* Exercise objective
Transcribe all of the data exactly. Images stay out.

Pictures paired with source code
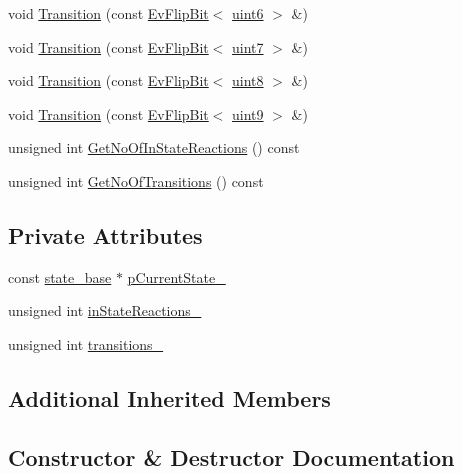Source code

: \begin{DoxyCompactItemize}
void \mbox{\hyperlink{struct_bit_machine_aa139bb8076c9041eae686111879dbdd1}{Transition}} (const \mbox{\hyperlink{struct_ev_flip_bit}{Ev\+Flip\+Bit}}$<$ \mbox{\hyperlink{_performance_8cpp_a76e4a9cf398589b4ad27852c9f4389f9}{uint6}} $>$ \&)
\item 
void \mbox{\hyperlink{struct_bit_machine_a006a8fcc19034fae402a95505f3ccafe}{Transition}} (const \mbox{\hyperlink{struct_ev_flip_bit}{Ev\+Flip\+Bit}}$<$ \mbox{\hyperlink{_performance_8cpp_ae332b751ff9ebef63d125fdaaaf45f8c}{uint7}} $>$ \&)
\item 
void \mbox{\hyperlink{struct_bit_machine_a1ee9e973bde376f8b952b6ad14b6b246}{Transition}} (const \mbox{\hyperlink{struct_ev_flip_bit}{Ev\+Flip\+Bit}}$<$ \mbox{\hyperlink{_performance_8cpp_acf7191ac01fae99fae3f5a89e4f8a8ff}{uint8}} $>$ \&)
\item 
void \mbox{\hyperlink{struct_bit_machine_a3ef5a60f15cd15bb46b63d2a86594c5a}{Transition}} (const \mbox{\hyperlink{struct_ev_flip_bit}{Ev\+Flip\+Bit}}$<$ \mbox{\hyperlink{_performance_8cpp_ac1d5f5aee5a76e77d960741a1bd84b12}{uint9}} $>$ \&)
\item 
unsigned int \mbox{\hyperlink{struct_bit_machine_a7e488a02bcdc1984dd078aff1db33ce1}{Get\+No\+Of\+In\+State\+Reactions}} () const
\item 
unsigned int \mbox{\hyperlink{struct_bit_machine_a1e02c163421c8981a86405ed8c83c9c0}{Get\+No\+Of\+Transitions}} () const
\end{DoxyCompactItemize}
\subsection*{Private Attributes}
\begin{DoxyCompactItemize}
\item 
const \mbox{\hyperlink{classstate__base}{state\+\_\+base}} $\ast$ \mbox{\hyperlink{struct_bit_machine_a22ecd751130c63597ce80ca5c1d9bff3}{p\+Current\+State\+\_\+}}
\item 
unsigned int \mbox{\hyperlink{struct_bit_machine_ad35b2868f25bc77b9b9db1f1e9d03c8b}{in\+State\+Reactions\+\_\+}}
\item 
unsigned int \mbox{\hyperlink{struct_bit_machine_a042875c3dcc1ff444ddd45df5ca47c56}{transitions\+\_\+}}
\end{DoxyCompactItemize}
\subsection*{Additional Inherited Members}


\subsection{Constructor \& Destructor Documentation}
\mbox{\label{struct_bit_machine_a58f14b49b03c4763e3c4b8737ba285fe}}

* Completed exercise
Source code

: \begin{DoxyCompactItemize}
void \mbox{\hyperlink{struct_bit_machine_aa139bb8076c9041eae686111879dbdd1}{Transition}} (const \mbox{\hyperlink{struct_ev_flip_bit}{Ev\+Flip\+Bit}}$<$ \mbox{\hyperlink{_performance_8cpp_a76e4a9cf398589b4ad27852c9f4389f9}{uint6}} $>$ \&)
\item 
void \mbox{\hyperlink{struct_bit_machine_a006a8fcc19034fae402a95505f3ccafe}{Transition}} (const \mbox{\hyperlink{struct_ev_flip_bit}{Ev\+Flip\+Bit}}$<$ \mbox{\hyperlink{_performance_8cpp_ae332b751ff9ebef63d125fdaaaf45f8c}{uint7}} $>$ \&)
\item 
void \mbox{\hyperlink{struct_bit_machine_a1ee9e973bde376f8b952b6ad14b6b246}{Transition}} (const \mbox{\hyperlink{struct_ev_flip_bit}{Ev\+Flip\+Bit}}$<$ \mbox{\hyperlink{_performance_8cpp_acf7191ac01fae99fae3f5a89e4f8a8ff}{uint8}} $>$ \&)
\item 
void \mbox{\hyperlink{struct_bit_machine_a3ef5a60f15cd15bb46b63d2a86594c5a}{Transition}} (const \mbox{\hyperlink{struct_ev_flip_bit}{Ev\+Flip\+Bit}}$<$ \mbox{\hyperlink{_performance_8cpp_ac1d5f5aee5a76e77d960741a1bd84b12}{uint9}} $>$ \&)
\item 
unsigned int \mbox{\hyperlink{struct_bit_machine_a7e488a02bcdc1984dd078aff1db33ce1}{Get\+No\+Of\+In\+State\+Reactions}} () const
\item 
unsigned int \mbox{\hyperlink{struct_bit_machine_a1e02c163421c8981a86405ed8c83c9c0}{Get\+No\+Of\+Transitions}} () const
\end{DoxyCompactItemize}
\subsection*{Private Attributes}
\begin{DoxyCompactItemize}
\item 
const \mbox{\hyperlink{classstate__base}{state\+\_\+base}} $\ast$ \mbox{\hyperlink{struct_bit_machine_a22ecd751130c63597ce80ca5c1d9bff3}{p\+Current\+State\+\_\+}}
\item 
unsigned int \mbox{\hyperlink{struct_bit_machine_ad35b2868f25bc77b9b9db1f1e9d03c8b}{in\+State\+Reactions\+\_\+}}
\item 
unsigned int \mbox{\hyperlink{struct_bit_machine_a042875c3dcc1ff444ddd45df5ca47c56}{transitions\+\_\+}}
\end{DoxyCompactItemize}
\subsection*{Additional Inherited Members}


\subsection{Constructor \& Destructor Documentation}
\mbox{\label{struct_bit_machine_a58f14b49b03c4763e3c4b8737ba285fe}}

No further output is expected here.